Give back only the lines in the records below from the one with "routing and navigation" to the one with "- Roll random", both inclusive, word for word.
(Material supplied begins)
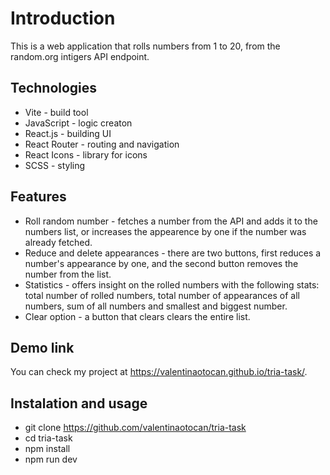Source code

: # Introduction
This is a web application that rolls numbers from 1 to 20, from the random.org intigers API endpoint.

## Technologies
* Vite - build tool
* JavaScript - logic creaton
* React.js - building UI
* React Router - routing and navigation
* React Icons - library for icons
* SCSS - styling

## Features
- Roll random number - fetches a number from the API and adds it to the numbers list, or increases the appearence by one if the number was already fetched.
- Reduce and delete appearances - there are two buttons, first reduces a number's appearance by one, and the second button removes the number from the list.
- Statistics - offers insight on the rolled numbers with the following stats: total number of rolled numbers, total number of appearances of all numbers, sum of all numbers and smallest and biggest number.
- Clear option - a button that clears clears the entire list.

## Demo link
You can check my project at https://valentinaotocan.github.io/tria-task/.
## Instalation and usage
* git clone https://github.com/valentinaotocan/tria-task
* cd tria-task
* npm install
* npm run dev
(Material supplied ends)
- **Exercise output**
* React Router - routing and navigation
* React Icons - library for icons
* SCSS - styling

## Features
- Roll random number - fetches a number from the API and adds it to the numbers list, or increases the appearence by one if the number was already fetched.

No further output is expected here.